Secondary end points:
- To evaluate the safety of the combination of Thalidomide+5-Aza-Cytidine in high risk MDS
patients.
- Hematological improvement rate.
- Cytogenetic response.
- Progression free survival (PFS).
- Quality of life assessment (FACT: MDS and peripheral neuropathy QOL Questionnaires).
Study design:
This is a multicenter, phase II, single arm study designed to evaluate the safety and
efficacy of the combination of Thalidomide+5-Aza-Cytidine in high risk MDS patients (INT-2
and High risk defined by IPSS) who are older than 18 years of age. Potential study subjects
will sign an informed consent prior to undergoing any study related procedure. Number of
patients to be enrolled 50.
Treatment plan: 5-aza-cytidine (75 mg m2/d) will be injected subcutaneously in 5-day cycle
every 28 days, for a total of 12 cycles.
Thalidomide will be given at the dose of 50 mg/d, from day 1 until for 6 months together with
5-aza-cytidine .
Treatment period includes 5-aza-cytidine (75 mg m2/d) will be injected subcutaneously in
5-day cycle every 28 days.
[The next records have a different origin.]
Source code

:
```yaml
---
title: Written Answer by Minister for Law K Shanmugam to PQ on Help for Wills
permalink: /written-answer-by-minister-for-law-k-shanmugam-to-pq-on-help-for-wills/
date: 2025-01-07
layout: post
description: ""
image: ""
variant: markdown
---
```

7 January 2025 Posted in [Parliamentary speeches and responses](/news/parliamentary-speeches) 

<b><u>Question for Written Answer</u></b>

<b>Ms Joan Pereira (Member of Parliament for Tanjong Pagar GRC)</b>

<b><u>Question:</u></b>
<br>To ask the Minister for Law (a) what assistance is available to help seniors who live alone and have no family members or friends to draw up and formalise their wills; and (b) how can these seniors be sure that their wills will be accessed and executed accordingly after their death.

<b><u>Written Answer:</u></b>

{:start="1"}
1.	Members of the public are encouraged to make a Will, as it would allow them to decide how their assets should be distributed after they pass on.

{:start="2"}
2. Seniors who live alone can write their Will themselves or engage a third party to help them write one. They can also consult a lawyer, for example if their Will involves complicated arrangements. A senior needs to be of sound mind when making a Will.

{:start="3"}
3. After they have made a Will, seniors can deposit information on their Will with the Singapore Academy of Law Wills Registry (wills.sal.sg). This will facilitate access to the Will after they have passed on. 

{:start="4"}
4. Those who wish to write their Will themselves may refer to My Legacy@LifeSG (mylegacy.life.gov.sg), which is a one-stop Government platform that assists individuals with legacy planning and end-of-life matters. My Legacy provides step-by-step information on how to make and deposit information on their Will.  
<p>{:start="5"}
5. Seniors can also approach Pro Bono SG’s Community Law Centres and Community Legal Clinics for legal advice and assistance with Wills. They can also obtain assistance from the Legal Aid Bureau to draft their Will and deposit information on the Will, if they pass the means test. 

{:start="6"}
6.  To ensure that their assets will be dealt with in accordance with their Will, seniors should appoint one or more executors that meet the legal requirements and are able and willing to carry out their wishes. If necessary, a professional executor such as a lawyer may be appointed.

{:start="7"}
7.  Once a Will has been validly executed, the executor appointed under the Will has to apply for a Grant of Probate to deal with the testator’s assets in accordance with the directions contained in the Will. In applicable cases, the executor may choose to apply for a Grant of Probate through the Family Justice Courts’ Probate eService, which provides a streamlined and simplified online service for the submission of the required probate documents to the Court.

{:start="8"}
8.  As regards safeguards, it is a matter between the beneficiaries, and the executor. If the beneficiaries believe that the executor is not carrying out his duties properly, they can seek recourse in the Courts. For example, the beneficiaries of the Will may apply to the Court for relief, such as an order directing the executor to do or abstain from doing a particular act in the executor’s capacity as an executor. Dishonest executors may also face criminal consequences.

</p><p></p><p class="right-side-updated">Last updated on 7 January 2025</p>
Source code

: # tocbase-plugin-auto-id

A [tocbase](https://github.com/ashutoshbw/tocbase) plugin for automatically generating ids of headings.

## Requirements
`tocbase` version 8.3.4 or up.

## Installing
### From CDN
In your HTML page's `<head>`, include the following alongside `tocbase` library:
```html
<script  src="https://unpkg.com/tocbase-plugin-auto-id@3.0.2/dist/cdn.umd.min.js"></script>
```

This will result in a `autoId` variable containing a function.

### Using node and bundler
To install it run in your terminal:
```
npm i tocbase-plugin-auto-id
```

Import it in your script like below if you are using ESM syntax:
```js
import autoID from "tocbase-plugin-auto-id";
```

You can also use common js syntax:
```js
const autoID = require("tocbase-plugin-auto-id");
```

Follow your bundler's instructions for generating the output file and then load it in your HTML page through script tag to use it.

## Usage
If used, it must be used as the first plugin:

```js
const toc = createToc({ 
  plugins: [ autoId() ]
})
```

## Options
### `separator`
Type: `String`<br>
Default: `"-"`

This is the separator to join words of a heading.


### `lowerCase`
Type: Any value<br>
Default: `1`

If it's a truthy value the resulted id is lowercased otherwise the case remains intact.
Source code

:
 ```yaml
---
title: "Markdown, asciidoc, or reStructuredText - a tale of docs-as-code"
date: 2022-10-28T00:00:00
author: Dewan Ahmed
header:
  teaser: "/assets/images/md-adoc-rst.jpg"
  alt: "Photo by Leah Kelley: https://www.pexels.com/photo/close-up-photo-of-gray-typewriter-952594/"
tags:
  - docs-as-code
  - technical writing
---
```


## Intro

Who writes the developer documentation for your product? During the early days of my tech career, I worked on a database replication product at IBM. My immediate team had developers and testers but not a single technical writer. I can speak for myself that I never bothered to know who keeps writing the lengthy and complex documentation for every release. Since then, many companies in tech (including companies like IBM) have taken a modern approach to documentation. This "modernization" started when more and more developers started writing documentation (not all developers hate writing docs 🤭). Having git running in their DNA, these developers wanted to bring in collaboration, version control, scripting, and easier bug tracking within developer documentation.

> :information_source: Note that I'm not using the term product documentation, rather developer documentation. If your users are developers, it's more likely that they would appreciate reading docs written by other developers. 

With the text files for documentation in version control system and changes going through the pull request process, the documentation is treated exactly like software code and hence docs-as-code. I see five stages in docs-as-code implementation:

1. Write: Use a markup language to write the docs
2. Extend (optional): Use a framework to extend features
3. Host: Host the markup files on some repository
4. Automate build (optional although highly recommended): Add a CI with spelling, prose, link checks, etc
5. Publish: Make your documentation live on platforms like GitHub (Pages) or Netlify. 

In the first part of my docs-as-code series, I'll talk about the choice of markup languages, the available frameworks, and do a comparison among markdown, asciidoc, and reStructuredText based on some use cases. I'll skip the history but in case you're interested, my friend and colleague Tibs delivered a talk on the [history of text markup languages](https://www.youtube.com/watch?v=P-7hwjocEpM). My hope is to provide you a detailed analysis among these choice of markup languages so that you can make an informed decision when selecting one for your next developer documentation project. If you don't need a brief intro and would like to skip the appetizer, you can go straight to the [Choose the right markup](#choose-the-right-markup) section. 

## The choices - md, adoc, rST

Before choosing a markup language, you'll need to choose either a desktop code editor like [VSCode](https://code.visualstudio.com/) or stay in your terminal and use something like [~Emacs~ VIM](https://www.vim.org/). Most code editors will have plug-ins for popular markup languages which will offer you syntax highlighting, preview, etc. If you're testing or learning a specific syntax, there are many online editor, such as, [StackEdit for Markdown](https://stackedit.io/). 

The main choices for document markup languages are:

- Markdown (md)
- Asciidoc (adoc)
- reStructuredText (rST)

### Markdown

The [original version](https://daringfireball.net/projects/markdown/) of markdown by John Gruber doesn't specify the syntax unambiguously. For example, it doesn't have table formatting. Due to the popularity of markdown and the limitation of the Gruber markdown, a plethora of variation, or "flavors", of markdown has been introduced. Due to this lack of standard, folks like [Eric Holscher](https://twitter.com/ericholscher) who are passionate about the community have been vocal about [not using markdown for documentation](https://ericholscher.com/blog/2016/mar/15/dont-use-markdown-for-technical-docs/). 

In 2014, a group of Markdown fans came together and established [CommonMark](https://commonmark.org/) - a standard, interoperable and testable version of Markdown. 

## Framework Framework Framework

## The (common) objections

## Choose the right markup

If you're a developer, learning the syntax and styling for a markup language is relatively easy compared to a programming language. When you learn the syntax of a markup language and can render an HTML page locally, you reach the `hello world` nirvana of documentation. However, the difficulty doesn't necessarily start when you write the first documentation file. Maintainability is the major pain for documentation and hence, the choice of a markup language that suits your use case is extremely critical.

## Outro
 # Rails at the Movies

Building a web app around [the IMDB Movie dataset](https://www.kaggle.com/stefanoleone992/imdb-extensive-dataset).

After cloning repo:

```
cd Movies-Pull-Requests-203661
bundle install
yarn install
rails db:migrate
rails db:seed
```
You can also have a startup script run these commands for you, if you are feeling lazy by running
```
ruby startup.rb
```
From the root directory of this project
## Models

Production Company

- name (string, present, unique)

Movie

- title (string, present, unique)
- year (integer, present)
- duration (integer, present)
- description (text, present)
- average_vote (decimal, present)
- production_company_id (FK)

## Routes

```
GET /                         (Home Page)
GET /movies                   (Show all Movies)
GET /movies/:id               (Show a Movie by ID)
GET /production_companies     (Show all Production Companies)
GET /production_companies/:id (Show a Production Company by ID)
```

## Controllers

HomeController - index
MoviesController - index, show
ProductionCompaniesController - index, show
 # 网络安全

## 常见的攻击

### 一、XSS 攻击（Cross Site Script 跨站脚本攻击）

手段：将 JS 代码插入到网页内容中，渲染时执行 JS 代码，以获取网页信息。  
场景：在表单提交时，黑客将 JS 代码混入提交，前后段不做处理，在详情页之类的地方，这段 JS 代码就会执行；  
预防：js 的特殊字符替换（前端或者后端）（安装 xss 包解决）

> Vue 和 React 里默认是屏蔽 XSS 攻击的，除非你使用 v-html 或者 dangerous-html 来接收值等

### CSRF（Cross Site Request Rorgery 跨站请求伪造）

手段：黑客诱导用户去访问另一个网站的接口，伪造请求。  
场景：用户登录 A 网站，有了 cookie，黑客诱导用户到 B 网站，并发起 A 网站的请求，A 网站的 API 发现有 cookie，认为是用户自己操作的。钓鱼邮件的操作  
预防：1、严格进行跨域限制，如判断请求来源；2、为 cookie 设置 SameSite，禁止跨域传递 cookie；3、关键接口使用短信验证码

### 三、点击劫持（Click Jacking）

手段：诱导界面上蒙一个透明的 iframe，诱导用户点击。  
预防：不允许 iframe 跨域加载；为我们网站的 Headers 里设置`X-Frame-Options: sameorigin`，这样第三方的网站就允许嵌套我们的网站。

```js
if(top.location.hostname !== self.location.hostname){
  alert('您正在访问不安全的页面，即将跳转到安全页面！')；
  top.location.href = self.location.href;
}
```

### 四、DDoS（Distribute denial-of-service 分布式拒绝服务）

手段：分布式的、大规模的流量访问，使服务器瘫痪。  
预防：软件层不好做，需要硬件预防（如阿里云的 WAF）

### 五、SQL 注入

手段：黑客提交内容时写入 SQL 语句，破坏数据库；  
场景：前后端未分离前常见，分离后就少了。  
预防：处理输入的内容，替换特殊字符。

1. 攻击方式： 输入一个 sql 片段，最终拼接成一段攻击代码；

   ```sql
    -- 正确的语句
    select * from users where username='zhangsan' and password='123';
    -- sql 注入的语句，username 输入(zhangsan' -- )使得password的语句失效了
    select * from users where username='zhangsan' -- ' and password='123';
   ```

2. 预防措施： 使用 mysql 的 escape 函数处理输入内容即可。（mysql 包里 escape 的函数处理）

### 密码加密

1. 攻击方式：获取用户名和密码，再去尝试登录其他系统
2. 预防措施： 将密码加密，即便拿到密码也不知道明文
Total number of 12 cycles or until progression or toxicity. Cycle
delay of maximum 2 weeks in case of hematological toxicity grade 3-4 at investigator
discretion.
Duration of the follow up period is 6 months. Duration of study The duration of the treatment
period is approximately 12 months. This time is required to complete the treatment, and to
determine the safety profile and the response rate. The duration of the Follow period will be
approximately a half year. The occurrence of PD will determine the duration of
progression-free survival of each patient.